Heinrich Leonhardt, Ph.D., Professor
Heinrich Leonhardt is a Professor for Human Biology and Bioimaging at the Ludwig Maximilian University in Munich, Germany. He did his PhD at the Freie Universität and the Max Planck Institute for Molecular Genetics in Berlin. Then, as a postdoc at the Harvard Medical School in Boston, he studied the regulation of DNA methylation and functional nuclear architecture. In 1995, he returned to Berlin as a group leader at the Franz Volhard Clinic and the Max Delbrück Center for Molecular Medicine. Since 2002, he has been a Professor at Ludwig Maximilian University in Munich, focusing on the role and regulation of DNA modifications in development and disease, as well as the functional organization of mammalian nuclei. Throughout his career, he has been active in technology development (e.g., super-resolution and live-cell microscopy and nanobody and antibody technologies), and he has co-founded several companies.

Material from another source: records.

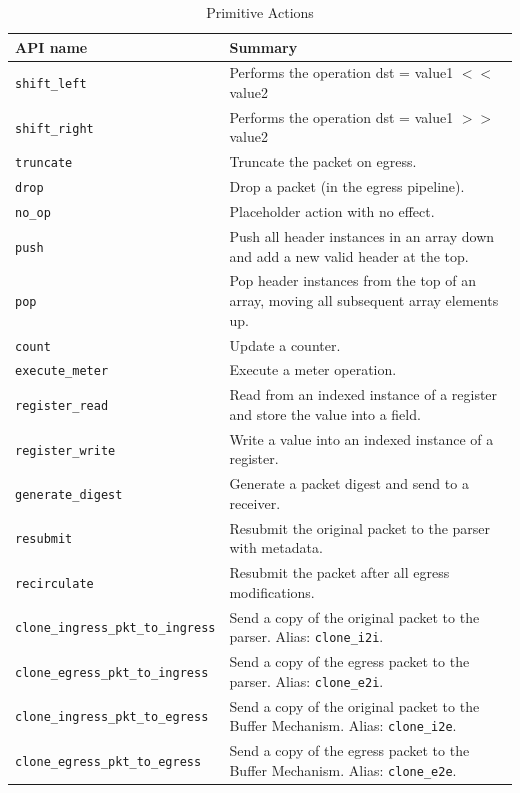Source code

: \documentclass[12pt]{article}
\begin{document}
\begin{table}[H]
\begin{center}
\begin{tabular}{| l | p{} |} \hline
\textbf{API name} &
\textbf{Summary} \\ \hline
\texttt{shift_left} &
Performs the operation dst = value1 $<<$ value2 \\ \hline
\texttt{shift_right} &
Performs the operation dst = value1 $>>$ value2 \\ \hline
\texttt{truncate} &
Truncate the packet on egress. \\ \hline
\texttt{drop} &
Drop a packet (in the egress pipeline). \\ \hline
\texttt{no_op} &
Placeholder action with no effect. \\ \hline
\texttt{push} &
Push all header instances in an array down and add a new valid header at the top. \\ \hline
\texttt{pop} &
Pop header instances from the top of an array, moving all subsequent array elements up. \\ \hline
\texttt{count} &
Update a counter. \\ \hline
\texttt{execute_meter} &
Execute a meter operation. \\ \hline
\texttt{register_read} &
{Read from an indexed instance of a register and store the value into a field.} \\ \hline
\texttt{register_write} &
{Write a value into an indexed instance of a register. }\\ \hline
\texttt{generate_digest} &
Generate a packet digest and send to a receiver. \\ \hline
\texttt{resubmit} &
Resubmit the original packet to the parser with metadata. \\ \hline
\texttt{recirculate} &
Resubmit the packet after all egress modifications. \\ \hline
\texttt{clone_ingress_pkt_to_ingress} &
Send a copy of the original packet to the parser. Alias: \texttt{clone_i2i}. \\ \hline
\texttt{clone_egress_pkt_to_ingress} &
Send a copy of the egress packet to the parser. Alias: \texttt{clone_e2i}. \\ \hline
\texttt{clone_ingress_pkt_to_egress} &
Send a copy of the original packet to the Buffer Mechanism. Alias: \texttt{clone_i2e}. \\ \hline
\texttt{clone_egress_pkt_to_egress} &
Send a copy of the egress packet to the Buffer Mechanism. Alias: \texttt{clone_e2e}. \\ \hline
\end{tabular}
\end{center}
\caption{Primitive Actions}
\label{tab:primitiveactions}
\end{table}
\end{document}
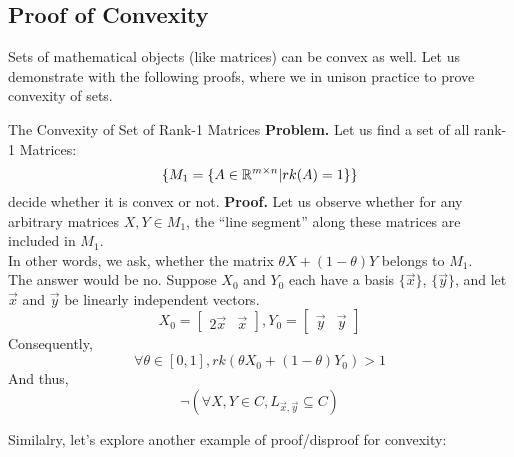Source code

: \subsection{Proof of Convexity}
Sets of mathematical objects (like matrices) can be convex as well.
Let us demonstrate with the following proofs, where we in unison practice to prove convexity of sets.
\begin{ln-explain}{The Convexity of Set of Rank-1 Matrices}{}
    \textbf{Problem.} Let us find a set of all rank-1 Matrices:
    \[
        \{M_1 = \{A \in \mathbb{R}^{m \times n} | rk(A) = 1\}\}
    \]
    decide whether it is convex or not.
    \tcblower
    \textbf{Proof.}
    Let us observe whether for any arbitrary matrices $X, Y \in M_1$, the ``line segment'' along these matrices are included in $M_1$. \\
    In other words, we ask, whether the matrix $\theta X + (1 - \theta) Y$ belongs to $M_1$. \\
    The answer would be no. Suppose $X_0$ and $Y_0$ each have a basis $\{\vec{x}\}$, $\{\vec{y}\}$, and let $\vec{x}$ and $\vec{y}$ be linearly independent vectors.
    \[
        X_0 = \begin{bmatrix} 2 \vec{x} & \vec{x} \end{bmatrix},
        Y_0 = \begin{bmatrix} \vec{y} & \vec{y} \end{bmatrix}
    \]
    Consequently,
    \[
        \forall \theta \in [0, 1], rk(\theta X_0 + (1 - \theta) Y_0) > 1
    \]
    And thus,
    \[
        \neg (\forall X, Y \in C, L_{\vec{x}, \vec{y}} \subseteq C)
    \]
\end{ln-explain}
Similalry, let's explore another example of proof/disproof for convexity:
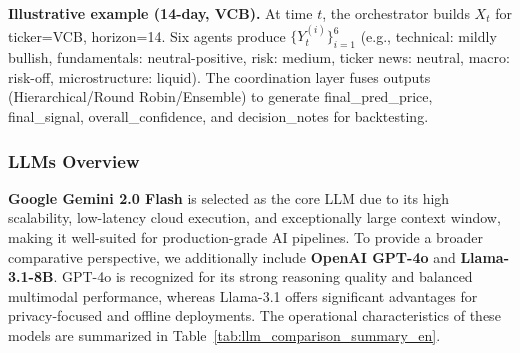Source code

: \documentclass{ieeeaccess}
\begin{document}
\noindent\textbf{Illustrative example (14-day, VCB).}  
At time $t$, the orchestrator builds $X_t$ for ticker=VCB, horizon=14. Six agents produce $\{Y_t^{(i)}\}_{i=1}^{6}$ (e.g., technical: mildly bullish, fundamentals: neutral-positive, risk: medium, ticker news: neutral, macro: risk-off, microstructure: liquid). The coordination layer fuses outputs (Hierarchical/Round Robin/Ensemble) to generate final\_pred\_price, final\_signal, overall\_confidence, and decision\_notes for backtesting.

\subsubsection{LLMs Overview}
\textbf{Google Gemini 2.0 Flash} is selected as the core LLM due to its high scalability, low-latency cloud execution, and exceptionally large context window, making it well-suited for production-grade AI pipelines. To provide a broader comparative perspective, we additionally include \textbf{OpenAI GPT-4o} and \textbf{Llama-3.1-8B}. GPT-4o is recognized for its strong reasoning quality and balanced multimodal performance, whereas Llama-3.1 offers significant advantages for privacy-focused and offline deployments. The operational characteristics of these models are summarized in Table~\ref{tab:llm_comparison_summary_en}.

\begin{table}[h!]
\centering
\caption{Operational Characteristics and Execution Behavior of Leading Large Language Models.}
\label{tab:llm_comparison_summary_en}
\end{table}
\end{document}
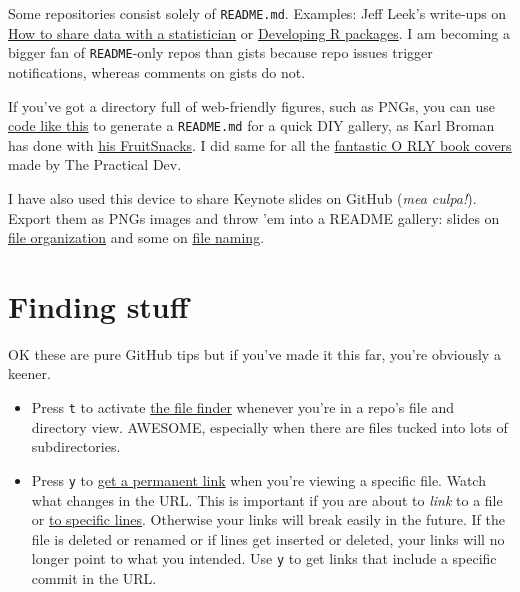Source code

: \documentclass[
]{book}
\providecommand{\tightlist}{%
  \setlength{\itemsep}{0pt}\setlength{\parskip}{0pt}}
\begin{document}
Some repositories consist solely of \texttt{README.md}. Examples: Jeff Leek's write-ups on \href{https://github.com/jtleek/datasharing}{How to share data with a statistician} or \href{https://github.com/jtleek/rpackages}{Developing R packages}. I am becoming a bigger fan of \texttt{README}-only repos than gists because repo issues trigger notifications, whereas comments on gists do not.

If you've got a directory full of web-friendly figures, such as PNGs, you can use \href{https://gist.github.com/jennybc/0239f65633e09df7e5f4}{code like this} to generate a \texttt{README.md} for a quick DIY gallery, as Karl Broman has done with \href{https://github.com/kbroman/FruitSnacks/blob/master/PhotoGallery.md}{his FruitSnacks}. I did same for all the \href{https://github.com/jennybc/orly-full-res\#readme}{fantastic O RLY book covers} made by The Practical Dev.

I have also used this device to share Keynote slides on GitHub (\emph{mea culpa!}). Export them as PNGs images and throw 'em into a README gallery: slides on \href{https://github.com/Reproducible-Science-Curriculum/rr-organization1/tree/27883c8fc4cdd4dcc6a8232f1fe5c726e96708a0/slides/organization-slides}{file organization} and some on \href{https://github.com/Reproducible-Science-Curriculum/rr-organization1/tree/27883c8fc4cdd4dcc6a8232f1fe5c726e96708a0/slides/naming-slides}{file naming}.

\section{Finding stuff}\label{finding-stuff}

OK these are pure GitHub tips but if you've made it this far, you're obviously a keener.

\begin{itemize}
\tightlist
\item
  Press \texttt{t} to activate \href{https://github.com/blog/793-introducing-the-file-finder}{the file finder} whenever you're in a repo's file and directory view. AWESOME, especially when there are files tucked into lots of subdirectories.
\item
  Press \texttt{y} to \href{https://help.github.com/articles/getting-permanent-links-to-files/}{get a permanent link} when you're viewing a specific file. Watch what changes in the URL. This is important if you are about to \emph{link} to a file or \href{http://stackoverflow.com/questions/23821235/how-to-link-to-specific-line-number-on-github}{to specific lines}. Otherwise your links will break easily in the future. If the file is deleted or renamed or if lines get inserted or deleted, your links will no longer point to what you intended. Use \texttt{y} to get links that include a specific commit in the URL.
\end{itemize}
\end{document}
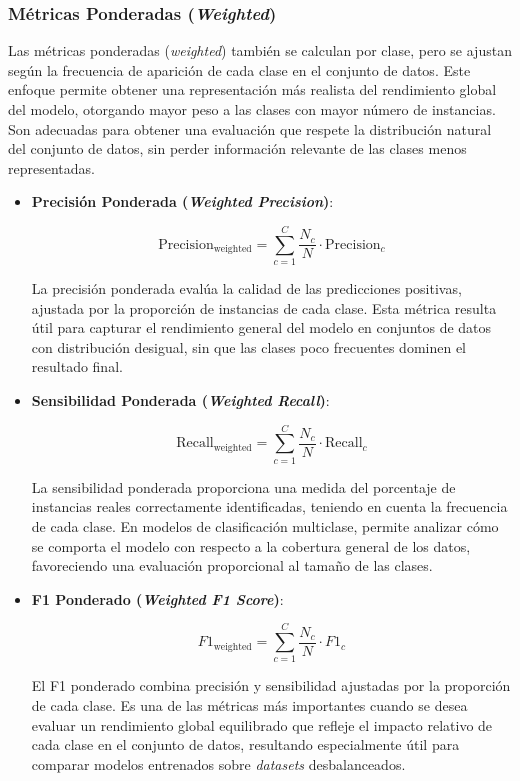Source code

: \subsubsection*{Métricas Ponderadas (\textit{Weighted})}

Las métricas ponderadas (\textit{weighted}) también se calculan por clase, pero se ajustan según la frecuencia de aparición de cada clase en el conjunto de datos. Este enfoque permite obtener una representación más realista del rendimiento global del modelo, otorgando mayor peso a las clases con mayor número de instancias. Son adecuadas para obtener una evaluación que respete la distribución natural del conjunto de datos, sin perder información relevante de las clases menos representadas.

\begin{itemize}

\item \textbf{Precisión Ponderada (\textit{Weighted Precision})}:

\begin{equation}
\text{Precision}_{\text{weighted}} = \sum_{c=1}^{C} \frac{N_c}{N} \cdot \text{Precision}_c
\end{equation}

La precisión ponderada evalúa la calidad de las predicciones positivas, ajustada por la proporción de instancias de cada clase. Esta métrica resulta útil para capturar el rendimiento general del modelo en conjuntos de datos con distribución desigual, sin que las clases poco frecuentes dominen el resultado final.

\item \textbf{Sensibilidad Ponderada (\textit{Weighted Recall})}:

\begin{equation}
\text{Recall}_{\text{weighted}} = \sum_{c=1}^{C} \frac{N_c}{N} \cdot \text{Recall}_c
\end{equation}

La sensibilidad ponderada proporciona una medida del porcentaje de instancias reales correctamente identificadas, teniendo en cuenta la frecuencia de cada clase. En modelos de clasificación multiclase, permite analizar cómo se comporta el modelo con respecto a la cobertura general de los datos, favoreciendo una evaluación proporcional al tamaño de las clases.

\item \textbf{F1 Ponderado (\textit{Weighted F1 Score})}:

\begin{equation}
F1_{\text{weighted}} = \sum_{c=1}^{C} \frac{N_c}{N} \cdot F1_c
\end{equation}

El F1 ponderado combina precisión y sensibilidad ajustadas por la proporción de cada clase. Es una de las métricas más importantes cuando se desea evaluar un rendimiento global equilibrado que refleje el impacto relativo de cada clase en el conjunto de datos, resultando especialmente útil para comparar modelos entrenados sobre \textit{datasets} desbalanceados.

\end{itemize}

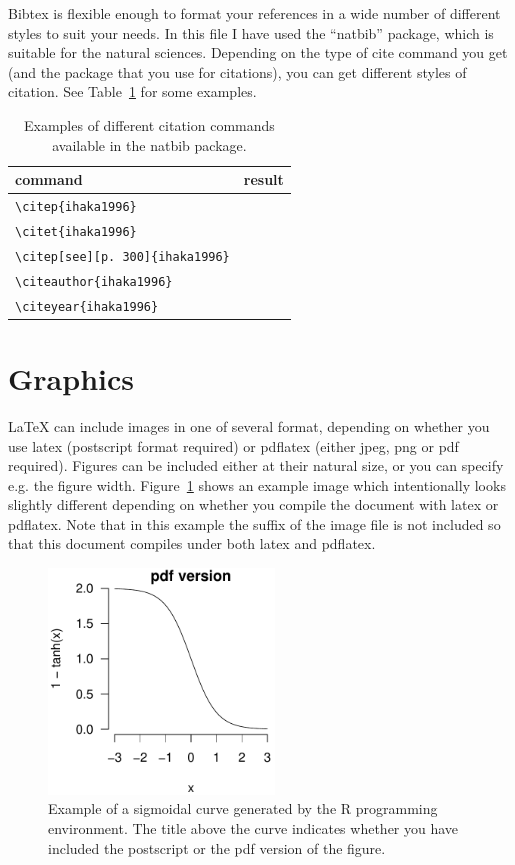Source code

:\documentclass{article}
\providecommand*{\latex}{\LaTeX\xspace}
\begin{document}
Bibtex is flexible enough to format your references in a wide number
of different styles to suit your needs.  In this file I have used the
``natbib'' package, which is suitable for the natural sciences.
Depending on the type of cite command you get (and the package that
you use for citations), you can get different styles of citation.  See
Table~\ref{tab:cite} for some examples.

\begin{table}
  \centering
  \begin{tabular}{ll}
    \hline
    command                               & result                 \\ \hline
    \verb+\citep{ihaka1996}+              & \citep{ihaka1996}      \\
    \verb+\citet{ihaka1996}+              & \citet{ihaka1996}      \\
    \verb+\citep[see][p. 300]{ihaka1996}+ &
    \citep[see][p. 300]{ihaka1996}
    \\
    \verb+\citeauthor{ihaka1996}+         & \citeauthor{ihaka1996}
    \\
    \verb+\citeyear{ihaka1996}+           & \citeyear{ihaka1996}
    \\
    \hline
  \end{tabular}
  \caption{Examples of different citation commands available in the
    natbib package.}
  \label{tab:cite}
\end{table}


\section{Graphics}
\label{sec:graphics}

\latex can include images in one of several format, depending on
whether you use latex (postscript format required) or pdflatex (either
jpeg, png or pdf required).  Figures can be included either at their
natural size, or you can specify e.g. the figure width.
Figure~\ref{fig:example} shows an example image which intentionally
looks slightly different depending on whether you compile the document
with latex or pdflatex.  Note that in this example the suffix of the
image file is not included so that this document compiles under both
latex and pdflatex.

\begin{figure}
  \centering
  \includegraphics[width=6cm]{sigmoid}
  \caption{Example of a sigmoidal curve generated by the R programming
    environment.  The title above the curve indicates whether you have
    included the postscript or the pdf version of the figure.}
  \label{fig:example}
\end{figure}
\end{document}

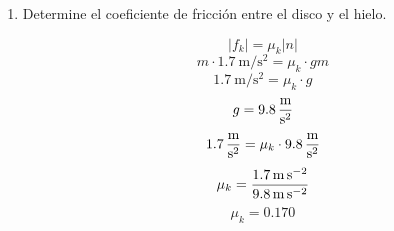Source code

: \documentclass[../practica.root.tex]{subfiles}
\begin{document}
\begin{enumerate}
\begin{enumerate}
		      \item Determine el coeficiente de fricción entre el disco y el hielo.

		            \[ |f_k| = \mu_k|n| \]
		            \[ m\cdot \SI[per-mode=fraction]{1,7}{\meter\per\second\squared} = \mu_k\cdot gm \]
		            \[ \SI[per-mode=fraction]{1,7}{\meter\per\second\squared} = \mu_k\cdot g \]
		            \[ g = \gravity \]
		            \[ \SI[per-mode=fraction]{1,7}{\meter\per\second\squared} = \mu_k\cdot\gravity \]
		            \[ \mu_k = \frac{
				            \SI{1,7}{\meter\per\second\squared}
			            }{
				            \gravity[per-mode=reciprocal]
			            } \]
		            \[ \boxed{\mu_k = \num{0,170}} \]

	      \end{enumerate}


\end{enumerate}
\end{document}
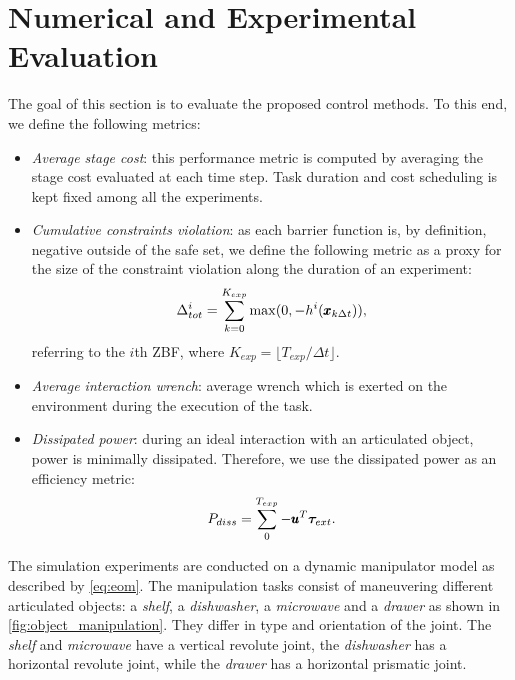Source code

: \section{Numerical and Experimental Evaluation} \label{sec:experiments}

The goal of this section is to evaluate the proposed control methods. To this end, we define the following metrics:
\begin{itemize}
    \item \textit{Average stage cost}: this performance metric is computed by averaging the stage cost evaluated at each time step. Task duration and cost scheduling is kept fixed among all the experiments.  
    \item \textit{Cumulative constraints violation}: as each barrier function is, by definition, negative outside of the safe set, we define the following metric as a proxy for the size of the constraint violation along the duration of an experiment:
    \begin{equation*}
        \Delta^{i}_{tot} = \sum\limits_{k=0}^{K_{exp}} \max(0, -h^i(\pmb{x}_{k \Delta t})),
    \end{equation*}
    referring to the $i$th ZBF, where $K_{exp} = \lfloor T_{exp} / \Delta t \rfloor$.
    \item \textit{Average interaction wrench}: average wrench which is exerted on the environment during the execution of the task.
    \item \textit{Dissipated power}: during an ideal interaction with an articulated object, power is minimally dissipated. Therefore, we use the dissipated power as an efficiency metric:
    \begin{equation}
        P_{diss} = \sum\limits_{0}^{T_{exp}} -\pmb{u}^T \boldsymbol{\tau}_{ext}.
    \end{equation}
\end{itemize}
The simulation experiments are conducted on a dynamic manipulator model as described by \eqref{eq:eom}. The manipulation tasks consist of maneuvering different articulated objects: a \textit{shelf}, a \textit{dishwasher}, a \textit{microwave} and a \textit{drawer} as shown in \fig\ref{fig:object_manipulation}. They differ in type and orientation of the joint. The \textit{shelf} and \textit{microwave} have a vertical revolute joint, the \textit{dishwasher} has a horizontal revolute joint, while the \textit{drawer} has a horizontal prismatic joint.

Antonio García de Herreros Madueño, Ph.D., Professor
Antonio García de Herreros Madueño is a researcher and group leader at the Department of Medicine and Life Sciences for Cancer Research at the IMIM-Hospital del Mar, as well as a full Professor of Biochemistry and Molecular Biology at the Department of Experimental and Health Sciences at the Universitat Pompeu Fabra in Barcelona, Spain.
Antonio García de Herreros Madueño holds a degree in Chemistry, with a major in Biochemistry from the Universidad Complutense de Madrid, Spain. After performing his doctoral thesis at the Centro de Biología Molecular (Universidad Autónoma de Madrid), he completed his research training at Memorial Sloan-Kettering Cancer Center and Harvard Medical School. In 1991, he started his own research group at IMIM (Institut Hospital del Mar d'Investigaciones Mèdiques), Barcelona, Spain.
The main focus of his research is to understand Epithelial to Mesenchymal Transition (EMT), which is the process of cellular conversion of epithelial cells into fibroblast-like cells, which increases the invasiveness of tumor cells. In 2000, his research group published a seminal article characterizing the transcription factor Snail1 as a key repressor of E-cadherin expression and, therefore, as a key inducer of EMT.
Today, the research group of Antonio García de Herreros continues to investigate the role and function of Snail1 in tumor activation and progression, both in epithelial and tumor microenvironment cells. Moreover, the group focuses on identifying Snail1 inhibitors that could be used as potential antineoplastic agents.